▶ **What you are asked to do**
All entries below are to be returned in full, exactly as they stand.

▶ **Dataset excerpts**
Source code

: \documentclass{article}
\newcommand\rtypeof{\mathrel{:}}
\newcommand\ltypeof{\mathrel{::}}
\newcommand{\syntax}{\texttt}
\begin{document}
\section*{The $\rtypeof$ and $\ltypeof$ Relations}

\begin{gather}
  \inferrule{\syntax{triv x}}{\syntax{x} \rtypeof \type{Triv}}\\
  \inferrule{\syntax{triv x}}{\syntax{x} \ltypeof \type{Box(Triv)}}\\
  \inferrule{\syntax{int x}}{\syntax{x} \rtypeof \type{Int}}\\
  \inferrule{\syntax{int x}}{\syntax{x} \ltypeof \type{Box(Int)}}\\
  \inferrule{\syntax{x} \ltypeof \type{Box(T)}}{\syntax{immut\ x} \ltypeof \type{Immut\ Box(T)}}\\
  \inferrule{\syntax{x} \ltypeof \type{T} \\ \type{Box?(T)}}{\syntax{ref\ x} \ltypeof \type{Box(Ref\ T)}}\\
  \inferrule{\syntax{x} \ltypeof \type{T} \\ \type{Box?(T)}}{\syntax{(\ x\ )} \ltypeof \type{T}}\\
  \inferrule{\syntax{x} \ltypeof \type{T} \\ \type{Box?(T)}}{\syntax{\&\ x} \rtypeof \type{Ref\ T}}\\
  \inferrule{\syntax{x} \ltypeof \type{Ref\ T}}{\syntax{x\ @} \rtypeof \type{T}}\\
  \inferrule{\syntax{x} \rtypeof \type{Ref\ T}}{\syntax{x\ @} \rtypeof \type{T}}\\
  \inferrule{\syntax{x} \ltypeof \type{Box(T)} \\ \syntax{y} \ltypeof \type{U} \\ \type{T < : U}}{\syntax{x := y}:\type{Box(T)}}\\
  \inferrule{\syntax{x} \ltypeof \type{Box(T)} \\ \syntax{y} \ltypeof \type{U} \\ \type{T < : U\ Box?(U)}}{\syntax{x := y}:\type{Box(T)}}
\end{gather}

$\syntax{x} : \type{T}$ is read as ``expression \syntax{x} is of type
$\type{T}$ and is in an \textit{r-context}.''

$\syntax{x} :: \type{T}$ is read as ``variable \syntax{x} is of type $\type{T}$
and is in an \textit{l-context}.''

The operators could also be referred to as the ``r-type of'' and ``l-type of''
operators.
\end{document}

▶ **Written solution**
Source code

: \documentclass{article}
\newcommand\rtypeof{\mathrel{:}}
\newcommand\ltypeof{\mathrel{::}}
\newcommand{\syntax}{\texttt}
\begin{document}
\section*{The $\rtypeof$ and $\ltypeof$ Relations}

\begin{gather}
  \inferrule{\syntax{triv x}}{\syntax{x} \rtypeof \type{Triv}}\\
  \inferrule{\syntax{triv x}}{\syntax{x} \ltypeof \type{Box(Triv)}}\\
  \inferrule{\syntax{int x}}{\syntax{x} \rtypeof \type{Int}}\\
  \inferrule{\syntax{int x}}{\syntax{x} \ltypeof \type{Box(Int)}}\\
  \inferrule{\syntax{x} \ltypeof \type{Box(T)}}{\syntax{immut\ x} \ltypeof \type{Immut\ Box(T)}}\\
  \inferrule{\syntax{x} \ltypeof \type{T} \\ \type{Box?(T)}}{\syntax{ref\ x} \ltypeof \type{Box(Ref\ T)}}\\
  \inferrule{\syntax{x} \ltypeof \type{T} \\ \type{Box?(T)}}{\syntax{(\ x\ )} \ltypeof \type{T}}\\
  \inferrule{\syntax{x} \ltypeof \type{T} \\ \type{Box?(T)}}{\syntax{\&\ x} \rtypeof \type{Ref\ T}}\\
  \inferrule{\syntax{x} \ltypeof \type{Ref\ T}}{\syntax{x\ @} \rtypeof \type{T}}\\
  \inferrule{\syntax{x} \rtypeof \type{Ref\ T}}{\syntax{x\ @} \rtypeof \type{T}}\\
  \inferrule{\syntax{x} \ltypeof \type{Box(T)} \\ \syntax{y} \ltypeof \type{U} \\ \type{T < : U}}{\syntax{x := y}:\type{Box(T)}}\\
  \inferrule{\syntax{x} \ltypeof \type{Box(T)} \\ \syntax{y} \ltypeof \type{U} \\ \type{T < : U\ Box?(U)}}{\syntax{x := y}:\type{Box(T)}}
\end{gather}

$\syntax{x} : \type{T}$ is read as ``expression \syntax{x} is of type
$\type{T}$ and is in an \textit{r-context}.''

$\syntax{x} :: \type{T}$ is read as ``variable \syntax{x} is of type $\type{T}$
and is in an \textit{l-context}.''

The operators could also be referred to as the ``r-type of'' and ``l-type of''
operators.
\end{document}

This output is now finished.